This was a global, single arm, open label Phase 2 trial in 89 patients with previously untreated epithelial or mixed histology unresectable malignant pleural mesothelioma. Subjects received P/C every three weeks for 4 to 6 cycles combined with AMA 5mg/kg on days 1 and 8 of each 21 day cycle. All patients were fully supplemented with folate and B12 as per pemetrexed label requirements. Single agent AMA was then continued in the same schedule until disease progression. The primary endpoint was progression-free survival (PFS) at 6 months with a secondary end point of overall survival (OS).
Median PFS was 6.1 months while median OS was 14.8 months. An evaluation of serum drug concentration relationship with clinical response noted that those subjects who achieved a median trough serum concentration of 32.9 µg/mL had an improved median PFS over those whose trough serum concentration was below the median (238 days vs 115 days, p<0.001). Similarly those subjects with a serum trough concentration of AMA above a median of 38.2 µg /mL had a median OS of 583 days while those with a median serum concentration of AMA below 38.2 µg /mL had a median OS of 375 days, p=0.0202. The most commonly reported adverse event was that of hypersensitivity to the chimeric antibody at first dose second cycle.

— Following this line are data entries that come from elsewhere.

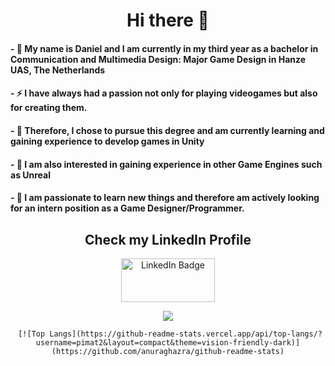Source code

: <div id="header" align="center">
  <h1>Hi there 👋</h1>
</div>

#### - 👋 My name is Daniel and I am currently in my third year as a bachelor in **Communication and Multimedia Design: Major Game Design** in Hanze UAS, The Netherlands
#### - ⚡ I have always had a passion not only for playing videogames but also for creating them.
#### - 🌱 Therefore, I chose to pursue this degree and am currently learning and gaining experience to develop games in Unity 
#### - 👀 I am also interested in gaining experience in other Game Engines such as Unreal
#### - 💼 I am passionate to learn new things and therefore am actively looking for an intern position as a Game Designer/Programmer.

<div id="header" align="center">
  <h2>Check my LinkedIn Profile</h2>
</div>
<div id="badges" align="center">
  <a href="www.linkedin.com/in/daniel-batalski">
    <img src="https://img.shields.io/badge/LinkedIn-blue?logo=linkedin&logoColor=white&style=for-the-badge" alt="LinkedIn Badge" width="150" height="70"/>
  </a>
<div id="profile-views" align="center">
  
  ![](https://komarev.com/ghpvc/?username=pimat2&color=orange)

</div>
  
<div id="top-langs" align="center">
    
     [![Top Langs](https://github-readme-stats.vercel.app/api/top-langs/?username=pimat2&layout=compact&theme=vision-friendly-dark)](https://github.com/anuraghazra/github-readme-stats)

  
</div>  
<!--
**pimat2/pimat2** is a ✨ _special_ ✨ repository because its `README.md` (this file) appears on your GitHub profile.

Here are some ideas to get you started:

- 🔭 I’m currently working on ...
- 🌱 I’m currently learning ...
- 👯 I’m looking to collaborate on ...
- 🤔 I’m looking for help with ...
- 💬 Ask me about ...
- 📫 How to reach me: ...
- 😄 Pronouns: ...
- ⚡ Fun fact: ...
-->
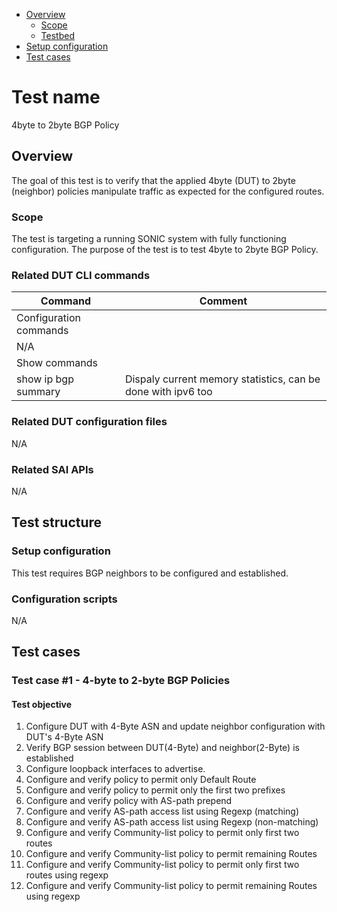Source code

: - [Overview](#overview)
    - [Scope](#scope)
    - [Testbed](#testbed)
- [Setup configuration](#setup-configuration)
- [Test cases](#test-cases)

# Test name

4byte to 2byte BGP Policy

## Overview

The goal of this test is to verify that the applied 4byte (DUT) to 2byte (neighbor)
policies manipulate traffic as expected for the configured routes.

### Scope

The test is targeting a running SONIC system with fully functioning configuration. The purpose of the test is to test 4byte to 2byte BGP Policy.

### Related DUT CLI commands

| Command | Comment |
| ------- | ------- |
|Configuration commands|
| N/A |  |
|Show commands|
| show ip bgp summary | Dispaly current memory statistics, can be done with ipv6 too |

### Related DUT configuration files

N/A

### Related SAI APIs

N/A

## Test structure
### Setup configuration

This test requires BGP neighbors to be configured and established.

### Configuration scripts

N/A

## Test cases
### Test case #1 - 4-byte to 2-byte BGP Policies

#### Test objective

1. Configure DUT with 4-Byte ASN and update neighbor configuration with DUT's 4-Byte ASN
2. Verify BGP session between DUT(4-Byte) and neighbor(2-Byte) is established
3. Configure loopback interfaces to advertise.
4. Configure and verify policy to permit only Default Route
5. Configure and verify policy to permit only the first two prefixes
6. Configure and verify policy with AS-path prepend
7. Configure and verify AS-path access list using Regexp (matching)
8. Configure and verify AS-path access list using Regexp (non-matching)
9. Configure and verify Community-list policy to permit only first two routes
10. Configure and verify Community-list policy to permit remaining Routes
11. Configure and verify Community-list policy to permit only first two routes using regexp
12. Configure and verify Community-list policy to permit remaining Routes using regexp
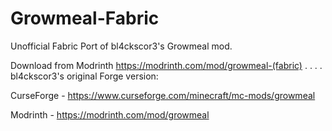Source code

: # Growmeal-Fabric

Unofficial Fabric Port of bl4ckscor3's Growmeal mod.

Download from Modrinth
https://modrinth.com/mod/growmeal-(fabric)
.
.
.
.
bl4ckscor3's original Forge version:

CurseForge - https://www.curseforge.com/minecraft/mc-mods/growmeal

Modrinth - https://modrinth.com/mod/growmeal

The safety profile of AMA in combination with P/C was consistent with that seen previously for the PC regimen. Although PFS is not significantly different from historical results of P/C alone, the median OS was 14.8 months (as compared to 13.3 months for P/C). PK/PD analysis demonstrated that AMA trough concentrations were a significant predictor of both PFS and OS where higher concentrations were associated with longer OS and PFS. Reference: Vogelzang NJ, Rusthoven JJ, Symanowski J, et al. Phase III Study of Pemetrexed in Combination With Cisplatin Versus Cisplatin Alone in Patients With Malignant Pleural Mesothelioma. J Clin Oncol, 2003; 21:2636-2644.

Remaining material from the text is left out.